**What is being asked:** Using the entries that follow, write out the line containing "every angle, with", the line containing "The three parts are deliberately overlapping.", and every line between them, exactly and nothing else.

(Dataset entries)

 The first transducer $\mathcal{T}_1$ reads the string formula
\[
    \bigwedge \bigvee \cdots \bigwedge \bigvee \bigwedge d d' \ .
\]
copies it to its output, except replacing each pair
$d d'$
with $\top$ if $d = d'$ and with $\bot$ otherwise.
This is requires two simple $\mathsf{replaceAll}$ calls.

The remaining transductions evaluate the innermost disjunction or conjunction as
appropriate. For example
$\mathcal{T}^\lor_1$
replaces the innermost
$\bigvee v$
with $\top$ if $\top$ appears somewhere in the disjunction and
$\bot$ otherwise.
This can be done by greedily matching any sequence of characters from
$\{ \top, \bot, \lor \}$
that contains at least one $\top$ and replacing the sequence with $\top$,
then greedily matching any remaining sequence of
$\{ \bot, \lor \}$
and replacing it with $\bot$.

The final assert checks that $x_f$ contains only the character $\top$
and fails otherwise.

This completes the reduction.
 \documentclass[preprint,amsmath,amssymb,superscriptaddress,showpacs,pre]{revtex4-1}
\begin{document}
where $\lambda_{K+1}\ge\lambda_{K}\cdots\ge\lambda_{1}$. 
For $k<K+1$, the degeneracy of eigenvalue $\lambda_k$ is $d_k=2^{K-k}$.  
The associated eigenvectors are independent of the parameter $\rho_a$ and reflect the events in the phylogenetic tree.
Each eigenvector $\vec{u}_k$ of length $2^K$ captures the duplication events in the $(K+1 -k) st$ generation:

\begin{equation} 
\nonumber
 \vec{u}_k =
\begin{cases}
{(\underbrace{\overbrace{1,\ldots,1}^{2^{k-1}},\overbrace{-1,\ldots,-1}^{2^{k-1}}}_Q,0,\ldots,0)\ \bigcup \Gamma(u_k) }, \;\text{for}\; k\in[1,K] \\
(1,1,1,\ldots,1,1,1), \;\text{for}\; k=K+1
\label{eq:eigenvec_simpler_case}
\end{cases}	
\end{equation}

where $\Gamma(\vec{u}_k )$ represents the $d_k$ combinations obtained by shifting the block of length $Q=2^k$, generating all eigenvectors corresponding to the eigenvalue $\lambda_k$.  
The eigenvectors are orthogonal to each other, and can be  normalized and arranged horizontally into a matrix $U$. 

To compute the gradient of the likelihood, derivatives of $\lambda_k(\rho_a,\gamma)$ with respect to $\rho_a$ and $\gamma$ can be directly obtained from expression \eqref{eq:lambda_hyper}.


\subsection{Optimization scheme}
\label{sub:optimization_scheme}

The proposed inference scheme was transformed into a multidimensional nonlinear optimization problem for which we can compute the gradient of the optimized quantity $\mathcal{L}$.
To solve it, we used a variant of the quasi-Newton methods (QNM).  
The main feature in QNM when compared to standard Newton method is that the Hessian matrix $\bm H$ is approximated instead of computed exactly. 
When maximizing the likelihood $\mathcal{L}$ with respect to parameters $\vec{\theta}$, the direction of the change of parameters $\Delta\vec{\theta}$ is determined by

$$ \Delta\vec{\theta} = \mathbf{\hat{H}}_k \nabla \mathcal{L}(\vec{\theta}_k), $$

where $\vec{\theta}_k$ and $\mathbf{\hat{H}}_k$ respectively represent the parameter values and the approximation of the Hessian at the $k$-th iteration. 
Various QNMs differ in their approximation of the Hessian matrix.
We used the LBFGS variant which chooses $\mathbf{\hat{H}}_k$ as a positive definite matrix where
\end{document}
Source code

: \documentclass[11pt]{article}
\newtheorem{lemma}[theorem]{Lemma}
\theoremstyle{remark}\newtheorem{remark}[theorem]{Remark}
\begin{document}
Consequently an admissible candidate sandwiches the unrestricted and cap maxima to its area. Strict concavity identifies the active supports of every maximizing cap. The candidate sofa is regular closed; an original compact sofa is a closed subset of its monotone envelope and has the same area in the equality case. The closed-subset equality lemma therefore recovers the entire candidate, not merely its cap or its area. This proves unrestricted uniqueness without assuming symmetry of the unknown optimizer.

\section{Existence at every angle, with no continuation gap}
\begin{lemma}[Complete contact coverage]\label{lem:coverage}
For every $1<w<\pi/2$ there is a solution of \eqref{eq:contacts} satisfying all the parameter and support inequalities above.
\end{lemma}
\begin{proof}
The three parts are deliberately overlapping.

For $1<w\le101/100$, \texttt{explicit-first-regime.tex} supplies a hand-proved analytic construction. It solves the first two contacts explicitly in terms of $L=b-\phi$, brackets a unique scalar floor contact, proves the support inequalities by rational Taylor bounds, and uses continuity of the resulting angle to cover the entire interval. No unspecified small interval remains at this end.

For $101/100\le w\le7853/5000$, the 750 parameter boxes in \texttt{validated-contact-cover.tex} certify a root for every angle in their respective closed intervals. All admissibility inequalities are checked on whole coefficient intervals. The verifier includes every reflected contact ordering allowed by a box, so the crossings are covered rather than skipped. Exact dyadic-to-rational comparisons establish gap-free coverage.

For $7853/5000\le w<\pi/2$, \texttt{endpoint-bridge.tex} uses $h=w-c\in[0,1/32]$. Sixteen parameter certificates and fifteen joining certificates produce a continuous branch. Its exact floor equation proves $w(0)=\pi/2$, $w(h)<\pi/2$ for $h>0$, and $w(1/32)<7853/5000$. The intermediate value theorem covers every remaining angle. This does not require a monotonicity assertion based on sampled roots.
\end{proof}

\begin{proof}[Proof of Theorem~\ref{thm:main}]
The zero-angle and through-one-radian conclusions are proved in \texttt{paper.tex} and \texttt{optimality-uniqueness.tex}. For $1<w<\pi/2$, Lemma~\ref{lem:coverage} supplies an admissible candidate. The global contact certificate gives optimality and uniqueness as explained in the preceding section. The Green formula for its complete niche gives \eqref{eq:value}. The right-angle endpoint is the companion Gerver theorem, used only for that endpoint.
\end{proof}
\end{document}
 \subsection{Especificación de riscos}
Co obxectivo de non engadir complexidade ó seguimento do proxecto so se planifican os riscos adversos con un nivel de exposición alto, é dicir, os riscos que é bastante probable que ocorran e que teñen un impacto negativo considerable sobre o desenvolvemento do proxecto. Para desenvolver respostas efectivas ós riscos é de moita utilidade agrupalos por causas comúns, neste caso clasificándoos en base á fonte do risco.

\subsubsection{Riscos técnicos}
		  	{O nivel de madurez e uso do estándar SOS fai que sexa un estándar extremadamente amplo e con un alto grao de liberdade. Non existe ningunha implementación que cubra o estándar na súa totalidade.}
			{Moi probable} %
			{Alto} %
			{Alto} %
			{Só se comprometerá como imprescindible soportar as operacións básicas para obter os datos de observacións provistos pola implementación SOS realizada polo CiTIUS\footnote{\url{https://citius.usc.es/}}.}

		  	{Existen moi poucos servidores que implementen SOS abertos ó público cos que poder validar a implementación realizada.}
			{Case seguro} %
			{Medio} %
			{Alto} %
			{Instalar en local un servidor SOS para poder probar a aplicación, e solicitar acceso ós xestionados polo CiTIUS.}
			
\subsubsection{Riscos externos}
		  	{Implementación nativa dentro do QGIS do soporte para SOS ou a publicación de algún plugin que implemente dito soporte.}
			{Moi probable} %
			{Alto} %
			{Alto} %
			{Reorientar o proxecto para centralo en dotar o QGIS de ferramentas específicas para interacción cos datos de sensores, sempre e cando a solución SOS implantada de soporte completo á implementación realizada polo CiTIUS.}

**Solution for this task:**
\section{Existence at every angle, with no continuation gap}
\begin{lemma}[Complete contact coverage]\label{lem:coverage}
For every $1<w<\pi/2$ there is a solution of \eqref{eq:contacts} satisfying all the parameter and support inequalities above.
\end{lemma}
\begin{proof}
The three parts are deliberately overlapping.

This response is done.